La mémoire des Serpillères de Matéi Visniec mise en scène Victor Quezada-Perez avec Lucas Henaff, Laurent Pons, Charles André Lachenal, Aurélie Bozzelie, Doriane Emerit, Mylène Cala, Mélanie Charvy, Aurore Bourgois Demachy, Clémentine Lamothe, Marie Sanson, Sixtine Leroy Compagnie Umbral, Présence Pasteur 12h15

Quatre spectacles de cet auteur cette année. Né en Roumanie, Matéi Visniec parle souvent, mais pas toujours, de la guerre, des guerres ethniques, de cette partie de l'Europe compliquée, les Balkans.

 

Moi le mot. Comme une petite entreprise de déballage des mots. Visniec a écrit des variations, des fantaisies, sur des mots plus ou moins choisis. Il ne se soucie ni d'exactitude, et encore moins de faire de leçon. Il a traité, gentiment maltraité, une soixantaine de mots ; la Compagnie des Ondes en a mis en scène vingt-quatre. Deux actrices et un acteur se répartissent ces mots et leur dérive joyeuse. Les mots circulent dans la rue, comme des personnes. Ils sont discrets ou tonitruants, rares ou fréquents, subtils, plein de secrets de plis et de replis, quelquefois droits et visibles, sans fioritures mais c'est bien rare. On n'a pas de mal à les attraper, ils s'envolent n'importe quand et partout. Le mot mal, mal aimé comme il se doit... se donne pourtant du mal...etc. Les mots se déboutonnent et c'est la fête.

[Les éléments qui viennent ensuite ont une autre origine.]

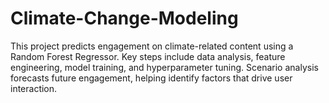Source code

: # Climate-Change-Modeling
This project predicts engagement on climate-related content using a Random Forest Regressor. Key steps include data analysis, feature engineering, model training, and hyperparameter tuning. Scenario analysis forecasts future engagement, helping identify factors that drive user interaction.
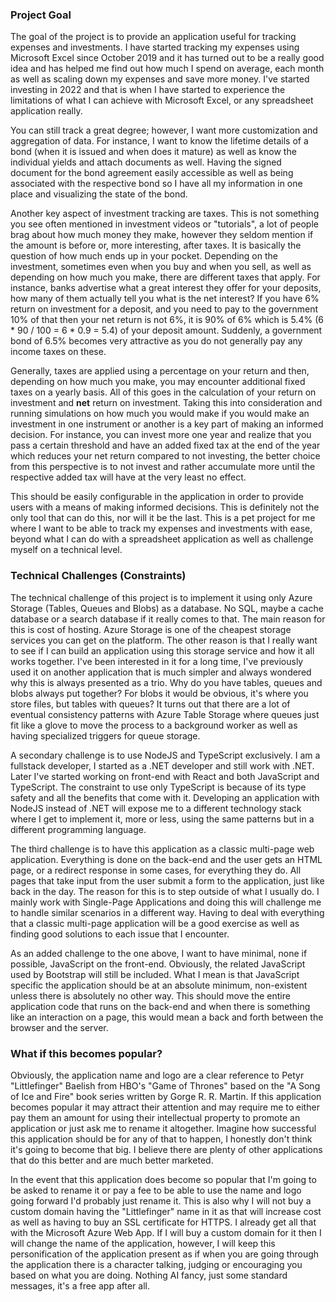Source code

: ### Project Goal

The goal of the project is to provide an application useful for tracking expenses and investments. I have started tracking my expenses using Microsoft Excel since October 2019 and it has turned out to be a really good idea and has helped me find out how much I spend on average, each month as well as scaling down my expenses and save more money. I've started investing in 2022 and that is when I have started to experience the limitations of what I can achieve with Microsoft Excel, or any spreadsheet application really.

You can still track a great degree; however, I want more customization and aggregation of data. For instance, I want to know the lifetime details of a bond (when it is issued and when does it mature) as well as know the individual yields and attach documents as well. Having the signed document for the bond agreement easily accessible as well as being associated with the respective bond so I have all my information in one place and visualizing the state of the bond.

Another key aspect of investment tracking are taxes. This is not something you see often mentioned in investment videos or "tutorials", a lot of people brag about how much money they make, however they seldom mention if the amount is before or, more interesting, after taxes. It is basically the question of how much ends up in your pocket. Depending on the investment, sometimes even when you buy and when you sell, as well as depending on how much you make, there are different taxes that apply. For instance, banks advertise what a great interest they offer for your deposits, how many of them actually tell you what is the net interest? If you have 6% return on investment for a deposit, and you need to pay to the government 10% of that then your net return is not 6%, it is 90% of 6% which is 5.4% (6 * 90 / 100 = 6 * 0.9 = 5.4) of your deposit amount. Suddenly, a government bond of 6.5% becomes very attractive as you do not generally pay any income taxes on these.

Generally, taxes are applied using a percentage on your return and then, depending on how much you make, you may encounter additional fixed taxes on a yearly basis. All of this goes in the calculation of your return on investment and **net** return on investment. Taking this into consideration and running simulations on how much you would make if you would make an investment in one instrument or another is a key part of making an informed decision. For instance, you can invest more one year and realize that you pass a certain threshold and have an added fixed tax at the end of the year which reduces your net return compared to not investing, the better choice from this perspective is to not invest and rather accumulate more until the respective added tax will have at the very least no effect.

This should be easily configurable in the application in order to provide users with a means of making informed decisions. This is definitely not the only tool that can do this, nor will it be the last. This is a pet project for me where I want to be able to track my expenses and investments with ease, beyond what I can do with a spreadsheet application as well as challenge myself on a technical level.

### Technical Challenges (Constraints)

The technical challenge of this project is to implement it using only Azure Storage (Tables, Queues and Blobs) as a database. No SQL, maybe a cache database or a search database if it really comes to that. The main reason for this is cost of hosting. Azure Storage is one of the cheapest storage services you can get on the platform. The other reason is that I really want to see if I can build an application using this storage service and how it all works together. I've been interested in it for a long time, I've previously used it on another application that is much simpler and always wondered why this is always presented as a trio. Why do you have tables, queues and blobs always put together? For blobs it would be obvious, it's where you store files, but tables with queues? It turns out that there are a lot of eventual consistency patterns with Azure Table Storage where queues just fit like a glove to move the process to a background worker as well as having specialized triggers for queue storage.

A secondary challenge is to use NodeJS and TypeScript exclusively. I am a fullstack developer, I started as a .NET developer and still work with .NET. Later I've started working on front-end with React and both JavaScript and TypeScript. The constraint to use only TypeScript is because of its type safety and all the benefits that come with it. Developing an application with NodeJS instead of .NET will expose me to a different technology stack where I get to implement it, more or less, using the same patterns but in a different programming language.

The third challenge is to have this application as a classic multi-page web application. Everything is done on the back-end and the user gets an HTML page, or a redirect response in some cases, for everything they do. All pages that take input from the user submit a form to the application, just like back in the day. The reason for this is to step outside of what I usually do. I mainly work with Single-Page Applications and doing this will challenge me to handle similar scenarios in a different way. Having to deal with everything that a classic multi-page application will be a good exercise as well as finding good solutions to each issue that I encounter.

As an added challenge to the one above, I want to have minimal, none if possible, JavaScript on the front-end. Obviously, the related JavaScript used by Bootstrap will still be included. What I mean is that JavaScript specific the application should be at an absolute minimum, non-existent unless there is absolutely no other way. This should move the entire application code that runs on the back-end and when there is something like an interaction on a page, this would mean a back and forth between the browser and the server.

### What if this becomes popular?

Obviously, the application name and logo are a clear reference to Petyr "Littlefinger" Baelish from HBO's "Game of Thrones" based on the "A Song of Ice and Fire" book series written by Gorge R. R. Martin. If this application becomes popular it may attract their attention and may require me to either pay them an amount for using their intellectual property to promote an application or just ask me to rename it altogether. Imagine how successful this application should be for any of that to happen, I honestly don't think it's going to become that big. I believe there are plenty of other applications that do this better and are much better marketed.

In the event that this application does become so popular that I'm going to be asked to rename it or pay a fee to be able to use the name and logo going forward I'd probably just rename it. This is also why I will not buy a custom domain having the "Littlefinger" name in it as that will increase cost as well as having to buy an SSL certificate for HTTPS. I already get all that with the Microsoft Azure Web App. If I will buy a custom domain for it then I will change the name of the application, however, I will keep this personification of the application present as if when you are going through the application there is a character talking, judging or encouraging you based on what you are doing. Nothing AI fancy, just some standard messages, it's a free app after all.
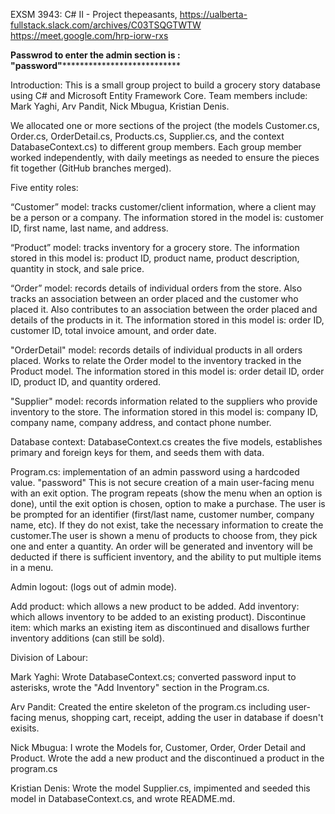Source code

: EXSM 3943: C# II - Project thepeasants, https://ualberta-fullstack.slack.com/archives/C03TSQGTWTW https://meet.google.com/hrp-iorw-rxs

******Passwrod to enter the admin section is : "password"*********************************

Introduction: This is a small group project to build a grocery story database using C# and Microsoft Entity Framework Core. Team members include: Mark Yaghi, Arv Pandit, Nick Mbugua, Kristian Denis.

We allocated one or more sections of the project (the models Customer.cs, Order.cs, OrderDetail.cs, Products.cs, Supplier.cs, and the context DatabaseContext.cs) to different group members. Each group member worked independently, with daily meetings as needed to ensure the pieces fit together (GitHub branches merged).

Five entity roles:

“Customer” model: tracks customer/client information, where a client may be a person or a company. The information stored in the model is: customer ID, first name, last name, and address.

“Product” model: tracks inventory for a grocery store. The information stored in this model is: product ID, product name, product description, quantity in stock, and sale price.

“Order” model: records details of individual orders from the store. Also tracks an association between an order placed and the customer who placed it. Also contributes to an association between the order placed and details of the products in it. The information stored in this model is: order ID, customer ID, total invoice amount, and order date.

"OrderDetail" model: records details of individual products in all orders placed. Works to relate the Order model to the inventory tracked in the Product model. The information stored in this model is: order detail ID, order ID, product ID, and quantity ordered.

"Supplier" model: records information related to the suppliers who provide inventory to the store. The information stored in this model is: company ID, company name, company address, and contact phone number.

Database context: DatabaseContext.cs creates the five models, establishes primary and foreign keys for them, and seeds them with data.

Program.cs: implementation of an admin password using a hardcoded value. "password" This is not secure creation of a main user-facing menu with an exit option. The program repeats (show the menu when an option is done), until the exit option is chosen, option to make a purchase. The user is be prompted for an identifier (first/last name, customer number, company name, etc). If they do not exist, take the necessary information to create the customer.The user is shown a menu of products to choose from, they pick one and enter a quantity. An order will be generated and inventory will be deducted if there is sufficient inventory, and the ability to put multiple items in a menu.

Admin logout: (logs out of admin mode).

Add product: which allows a new product to be added. Add inventory: which allows inventory to be added to an existing product). Discontinue item: which marks an existing item as discontinued and disallows further inventory additions (can still be sold).

Division of Labour:

Mark Yaghi: Wrote DatabaseContext.cs; converted password input to asterisks, wrote the "Add Inventory" section in the Program.cs.

Arv Pandit: Created the entire skeleton of the program.cs including user-facing menus, shopping cart, receipt, adding the user in database if doesn't exisits.  

Nick Mbugua: I wrote the Models for, Customer, Order, Order Detail and Product. Wrote the add a new product and the discontinued a product in the program.cs

Kristian Denis: Wrote the model Supplier.cs, impimented and seeded this model in DatabaseContext.cs, and wrote README.md.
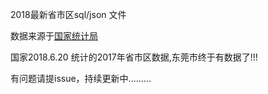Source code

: 2018最新省市区sql/json 文件

数据来源于[国家统计局](http://www.stats.gov.cn/tjsj/tjbz/tjyqhdmhcxhfdm/)

国家2018.6.20 统计的2017年省市区数据,东莞市终于有数据了!!!

有问题请提issue，持续更新中.........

C'est frais, c'est habité. De nombreuses chansons, variées, très réussies, chacune avec sa spécificité, son orchestration... chaque mot porte une situation entre les trois « diseurs », toujours nouvelle, toujours surprenante et agréable.

Celles et ceux qui le désirent reçoivent une sorte de marque-page pour écrire leur « petit mot » sur un mot qui seront lus, une réprésentation future.

 

Les chevaux à la fenêtre

Tout autre est Les chevaux à ma fenêtre. Là, il s'agit de variations sur la guerre. Nous ne sommes pas à la guerre, nous sommes à l'arrière, dans une maison ou des maisons successivement, et la guerre est tout près de nous. La vie disloquée des familles. Le départ du fils, du mari... Des soldats en peau de lapin qui au lieu d'aller conquérir la gloire fille de la victoire ont des comportements ridicules et lâches, ou alors une malchance d'une taille insoupçonnable. Nous avons donc toujours le passage du gradé qui va annoncer la mort.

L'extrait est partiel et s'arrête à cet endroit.